The marshal takes this in. “You’re sure he’ll go directly to the admiral? He won’t take it to some congressman, or the White House?”

“He’s been in the game a long time,” Volkov assures him. “He’ll go up the chain of command. It’s a big decision, what with the girl and everything. He’ll let the admiral make it.”

The marshal turns toward Volkov and asks bitterly, “And what will the admiral do?”

Volkov avoids the marshal’s eyes. “I wish I knew,” is all he can bring himself to say
.

CHAPTER

10

The admiral punches the button on his intercom. “Only interrupt me if war is declared.” He thinks a moment, adds, “No half wars either.” He switches on the black box with the small circular antenna, then swivels back toward Stone and observes him through the dark haze of Havana cigar smoke hanging like a rain cloud over his enormous desk. “All right. In ten words or less, what did you find when you looked under the rock?”

“I was right,” Stone tells him. There is no trace of smugness in his voice. “The defection of Kulakov was an intelligence operation mounted by the Soviet military establishment. They required a genuine defector to plant information on us that we would swallow. So they created the defector. They drugged his son and turned his daughter on to girls and seduced his wife and framed him with some trumped-up charges. They did it all so he’d run when he got the chance, and then they gave him the chance. And he ran. The poor son of a bitch who had lost everything ran just the way he was supposed to.”

“Where’d they go wrong?” the admiral wants to know. “Where’d they trip up?”

“Volkov himself mounted the operation,” explains Stone.

“The faceless Volkov who runs their military intelligence show?”

“One and the same.
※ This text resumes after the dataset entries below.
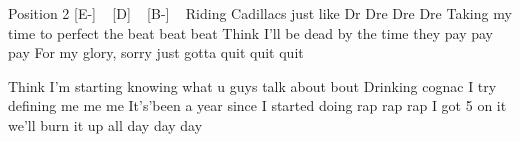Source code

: Position 2
[E-] ~ [D] ~ [B-] ~
Riding Cadillacs just like Dr Dre Dre Dre
Taking my time to perfect the beat beat beat
Think I'll be dead by the time they pay pay pay
For my glory, sorry just gotta quit quit quit


Think I'm starting knowing what u guys talk about bout
Drinking cognac I try defining me me me
It's'been a year since I started doing rap rap rap
I got 5 on it we'll burn it up all day day day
In the end, he wanted to take a look at the man he ruined. So he played the role of the duty officer. He
used the name Gamov because that was the pseudonym his father used in the thirties while interrogating suspects for Stalin. What Volkov didn’t know was that Kulakov’s real father worked as a janitor in the Ministry of Defense. He’s been there thirty years. The father recognized Volkov coming out of the duty office after his son. And he told me about it.”

The admiral grinds out his cigar in an ashtray, then empties the ashtray into his wastepaper basket. “Hate butts accumulating,” he explains, his brow furrowed, his mind obviously elsewhere. “All right, let’s get down to the nitty-gritty. You’ve explained how they did it. But not, why? What’s the piece of paper they wanted us to swallow?”